Concepts are the building blocks of human cognition, providing the basic content for language, episodic
memory, social interaction, planning, and many other essential capabilities. Modern evidence suggests that
human conceptual knowledge is represented in a widely distributed and hierarchically organized system
involving much of the brain. Despite the central importance of this cognitive domain, there are large gaps in our
understanding of very fundamental issues concerning how concepts are represented and organized at a
systems level. This project addresses several of these gaps using a novel, high-dimensional, biologically
based model of word meaning that captures the extent to which a concept is derived from various types of
sensory, action, emotional, spatial, temporal, and cognitive experiences. We use this model in a series of
information-based analyses of fMRI data and multivariate analyses of lesion-deficit correlations in patients with
stroke. Our main hypothesis is that much of conceptual knowledge is represented in abstract form within
content-specific experiential networks and multi-level convergences between these networks. Aim 1 is to clarify
the detailed architecture of these hierarchical convergences, including intermediate crossmodal networks that
we hypothesize arise in the brain due to proximity of neural processing streams and systematic covariation
between experiential dimensions. Aim 2 is to test the hypothesis that event concepts (e.g., PARTY, ACCIDENT,
SNEEZE) are primarily represented in inferior parietal convergence networks due to strong contributions from
motion, action, spatial, and temporal experiences in the formation of these concepts, whereas object concepts
have stronger representation in temporal lobe convergence networks that capture static multisensory
experiences. Aim 3 is to clarify how concept categories are differentially represented and how this organization
gives rise to category-related impairments in patients with focal brain damage. We hypothesize that neural
representations of both concrete and abstract categories emerge from differently weighted mixtures of
experiential information at high levels in the representational hierarchy. The high-dimensional, experiential
representation of word meaning on which these hypotheses are based, combined with advanced fMRI
techniques for mapping information content, makes it possible to address these basic knowledge gaps
systematically for the first time. Combining state-of-the-art lesion-deficit correlation analyses with these healthy
brain fMRI studies provides a powerful means of establishing causal links between fMRI activity patterns and
successful concept retrieval.
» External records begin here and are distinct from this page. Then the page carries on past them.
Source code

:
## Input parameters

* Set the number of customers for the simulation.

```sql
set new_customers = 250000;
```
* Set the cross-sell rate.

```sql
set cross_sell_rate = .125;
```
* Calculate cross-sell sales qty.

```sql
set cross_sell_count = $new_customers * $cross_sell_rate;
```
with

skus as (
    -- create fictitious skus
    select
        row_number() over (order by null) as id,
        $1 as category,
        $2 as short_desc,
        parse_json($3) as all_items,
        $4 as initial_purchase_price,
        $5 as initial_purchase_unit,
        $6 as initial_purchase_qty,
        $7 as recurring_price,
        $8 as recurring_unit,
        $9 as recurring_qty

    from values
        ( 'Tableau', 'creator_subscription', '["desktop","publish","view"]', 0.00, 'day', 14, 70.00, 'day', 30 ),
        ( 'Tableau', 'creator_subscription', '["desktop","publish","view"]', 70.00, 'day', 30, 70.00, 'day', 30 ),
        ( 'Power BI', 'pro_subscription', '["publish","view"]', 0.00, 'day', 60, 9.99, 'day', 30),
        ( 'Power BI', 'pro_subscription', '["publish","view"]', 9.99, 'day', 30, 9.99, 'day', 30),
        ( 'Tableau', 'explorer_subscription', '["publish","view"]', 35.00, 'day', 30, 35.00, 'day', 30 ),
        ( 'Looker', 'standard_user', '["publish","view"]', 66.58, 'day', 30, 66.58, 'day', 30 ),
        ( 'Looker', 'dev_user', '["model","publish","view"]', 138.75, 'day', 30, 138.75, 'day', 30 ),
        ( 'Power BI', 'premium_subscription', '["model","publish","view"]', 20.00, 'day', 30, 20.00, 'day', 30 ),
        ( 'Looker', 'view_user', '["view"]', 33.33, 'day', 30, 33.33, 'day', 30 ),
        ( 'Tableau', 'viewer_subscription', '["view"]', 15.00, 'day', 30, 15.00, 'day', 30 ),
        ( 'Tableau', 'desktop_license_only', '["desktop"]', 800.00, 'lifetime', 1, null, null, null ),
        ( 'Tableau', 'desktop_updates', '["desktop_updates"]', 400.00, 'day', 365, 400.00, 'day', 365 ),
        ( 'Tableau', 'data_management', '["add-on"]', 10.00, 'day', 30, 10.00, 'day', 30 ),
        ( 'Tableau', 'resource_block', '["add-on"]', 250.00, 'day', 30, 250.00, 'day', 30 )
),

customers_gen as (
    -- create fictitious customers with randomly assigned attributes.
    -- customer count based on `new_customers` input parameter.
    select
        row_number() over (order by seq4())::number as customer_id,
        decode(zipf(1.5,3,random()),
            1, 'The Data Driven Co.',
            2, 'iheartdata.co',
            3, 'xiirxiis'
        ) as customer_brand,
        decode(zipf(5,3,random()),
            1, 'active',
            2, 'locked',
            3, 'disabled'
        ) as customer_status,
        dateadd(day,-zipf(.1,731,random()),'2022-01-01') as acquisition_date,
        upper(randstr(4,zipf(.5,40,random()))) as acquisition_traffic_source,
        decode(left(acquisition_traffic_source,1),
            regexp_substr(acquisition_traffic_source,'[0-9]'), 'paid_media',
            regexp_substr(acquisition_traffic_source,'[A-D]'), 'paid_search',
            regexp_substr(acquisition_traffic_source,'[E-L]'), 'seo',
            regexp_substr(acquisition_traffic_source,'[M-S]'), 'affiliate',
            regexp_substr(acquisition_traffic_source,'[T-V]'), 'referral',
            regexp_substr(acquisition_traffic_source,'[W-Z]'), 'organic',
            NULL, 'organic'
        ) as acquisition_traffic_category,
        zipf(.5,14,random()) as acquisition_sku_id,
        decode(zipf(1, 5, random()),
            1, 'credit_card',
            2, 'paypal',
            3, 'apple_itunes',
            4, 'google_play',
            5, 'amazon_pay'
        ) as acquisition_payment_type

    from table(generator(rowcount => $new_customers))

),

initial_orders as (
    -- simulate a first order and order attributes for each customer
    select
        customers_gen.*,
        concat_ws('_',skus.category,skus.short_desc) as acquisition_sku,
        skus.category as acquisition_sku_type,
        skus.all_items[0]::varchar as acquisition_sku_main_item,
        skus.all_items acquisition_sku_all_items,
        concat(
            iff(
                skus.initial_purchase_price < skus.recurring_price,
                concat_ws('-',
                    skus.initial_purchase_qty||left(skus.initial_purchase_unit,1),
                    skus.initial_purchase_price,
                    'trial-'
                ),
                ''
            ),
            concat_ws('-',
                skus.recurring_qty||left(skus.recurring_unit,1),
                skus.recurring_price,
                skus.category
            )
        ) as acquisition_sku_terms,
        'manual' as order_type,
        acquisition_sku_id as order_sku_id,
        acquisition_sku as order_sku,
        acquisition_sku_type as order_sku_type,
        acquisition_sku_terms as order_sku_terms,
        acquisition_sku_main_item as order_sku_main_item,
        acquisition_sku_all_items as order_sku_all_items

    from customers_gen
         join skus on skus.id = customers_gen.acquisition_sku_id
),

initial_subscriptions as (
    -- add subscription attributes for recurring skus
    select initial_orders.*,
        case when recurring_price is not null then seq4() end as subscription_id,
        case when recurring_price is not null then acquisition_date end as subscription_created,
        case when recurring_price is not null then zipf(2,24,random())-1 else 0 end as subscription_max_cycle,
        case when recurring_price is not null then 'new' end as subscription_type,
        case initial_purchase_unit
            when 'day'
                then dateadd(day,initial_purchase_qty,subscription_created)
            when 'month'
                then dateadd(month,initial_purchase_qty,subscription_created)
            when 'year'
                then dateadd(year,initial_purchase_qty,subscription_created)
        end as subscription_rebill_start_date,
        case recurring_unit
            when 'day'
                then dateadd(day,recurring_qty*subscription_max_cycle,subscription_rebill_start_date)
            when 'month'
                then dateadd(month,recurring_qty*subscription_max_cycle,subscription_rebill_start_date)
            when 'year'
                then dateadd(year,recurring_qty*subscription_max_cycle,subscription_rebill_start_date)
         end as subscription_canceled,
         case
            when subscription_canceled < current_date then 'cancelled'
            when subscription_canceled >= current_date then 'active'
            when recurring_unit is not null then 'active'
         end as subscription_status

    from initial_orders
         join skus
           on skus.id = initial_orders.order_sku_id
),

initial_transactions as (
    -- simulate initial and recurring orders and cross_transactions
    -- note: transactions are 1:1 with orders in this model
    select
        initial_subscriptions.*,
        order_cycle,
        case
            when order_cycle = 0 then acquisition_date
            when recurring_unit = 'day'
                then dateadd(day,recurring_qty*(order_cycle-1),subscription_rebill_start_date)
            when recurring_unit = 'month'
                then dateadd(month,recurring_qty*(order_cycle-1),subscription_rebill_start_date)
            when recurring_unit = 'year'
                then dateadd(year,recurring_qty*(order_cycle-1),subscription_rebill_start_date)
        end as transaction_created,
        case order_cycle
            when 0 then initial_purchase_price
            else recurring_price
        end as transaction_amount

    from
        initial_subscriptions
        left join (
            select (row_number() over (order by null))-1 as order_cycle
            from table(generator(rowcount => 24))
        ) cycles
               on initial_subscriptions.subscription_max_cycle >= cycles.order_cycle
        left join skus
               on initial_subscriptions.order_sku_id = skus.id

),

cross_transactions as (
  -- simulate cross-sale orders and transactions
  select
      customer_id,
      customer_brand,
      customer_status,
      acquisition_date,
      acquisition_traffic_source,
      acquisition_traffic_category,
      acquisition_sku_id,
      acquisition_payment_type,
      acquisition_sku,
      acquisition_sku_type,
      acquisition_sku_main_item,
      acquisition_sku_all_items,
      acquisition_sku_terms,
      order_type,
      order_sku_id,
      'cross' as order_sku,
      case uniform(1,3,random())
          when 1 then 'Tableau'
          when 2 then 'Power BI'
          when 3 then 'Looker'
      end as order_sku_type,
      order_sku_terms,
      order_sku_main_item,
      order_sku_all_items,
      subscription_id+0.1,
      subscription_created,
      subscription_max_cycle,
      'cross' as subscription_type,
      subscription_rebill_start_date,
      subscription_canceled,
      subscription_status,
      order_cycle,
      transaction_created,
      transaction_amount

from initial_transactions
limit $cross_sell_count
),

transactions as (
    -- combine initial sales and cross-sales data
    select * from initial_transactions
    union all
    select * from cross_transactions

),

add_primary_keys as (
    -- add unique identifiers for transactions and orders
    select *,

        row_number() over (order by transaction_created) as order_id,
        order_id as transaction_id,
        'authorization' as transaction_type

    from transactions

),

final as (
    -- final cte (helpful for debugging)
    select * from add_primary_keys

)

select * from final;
Understanding this large, complex, and particularly human brain system has far-
reaching implications for understanding a range of neurological conditions that impair knowledge
representation and retrieval, is likely to be transformative in the realm of functional mapping for brain surgery,
and ...

## Key facts

- **NIH application ID:** 10220933
- **Project number:** 5R01DC016622-04
- **Recipient organization:** MEDICAL COLLEGE OF WISCONSIN
- **Principal Investigator:** JEFFREY R BINDER
- **Activity code:** R01 (R01, R21, SBIR, etc.)
- **Funding institute:** NIH
- **Fiscal year:** 2021
- **Award amount:** $597,616
- **Award type:** 5
- **Project period:** 2018-08-15 → 2023-07-31

## Primary source

NIH RePORTER: https://reporter.nih.gov/project-details/10220933

## Citation

> US National Institutes of Health, RePORTER application 10220933, Concept Representation in the Human Brain (5R01DC016622-04). Retrieved via AI Analytics 2026-05-24 from https://api.ai-analytics.org/grant/nih/10220933. Licensed CC0.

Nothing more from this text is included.